## INPUT

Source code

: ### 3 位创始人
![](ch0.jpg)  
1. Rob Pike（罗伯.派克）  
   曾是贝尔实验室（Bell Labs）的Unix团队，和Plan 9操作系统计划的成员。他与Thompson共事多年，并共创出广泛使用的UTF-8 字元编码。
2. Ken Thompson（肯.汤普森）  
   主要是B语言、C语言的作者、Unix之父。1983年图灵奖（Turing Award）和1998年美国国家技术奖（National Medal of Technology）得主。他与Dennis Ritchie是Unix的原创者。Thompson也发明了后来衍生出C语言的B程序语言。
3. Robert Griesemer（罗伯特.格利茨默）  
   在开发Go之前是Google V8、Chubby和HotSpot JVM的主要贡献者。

## TASK PROMPT
When the line with "1. Rob Pike（罗伯.派克）" is reached in the data above, start copying there, and copy each line exactly until the line with "3. Robert Griesemer（罗伯特.格利茨默）" has been copied; copy nothing else.

## EXPECTED OUTPUT
1. Rob Pike（罗伯.派克）  
   曾是贝尔实验室（Bell Labs）的Unix团队，和Plan 9操作系统计划的成员。他与Thompson共事多年，并共创出广泛使用的UTF-8 字元编码。
2. Ken Thompson（肯.汤普森）  
   主要是B语言、C语言的作者、Unix之父。1983年图灵奖（Turing Award）和1998年美国国家技术奖（National Medal of Technology）得主。他与Dennis Ritchie是Unix的原创者。Thompson也发明了后来衍生出C语言的B程序语言。
3. Robert Griesemer（罗伯特.格利茨默）  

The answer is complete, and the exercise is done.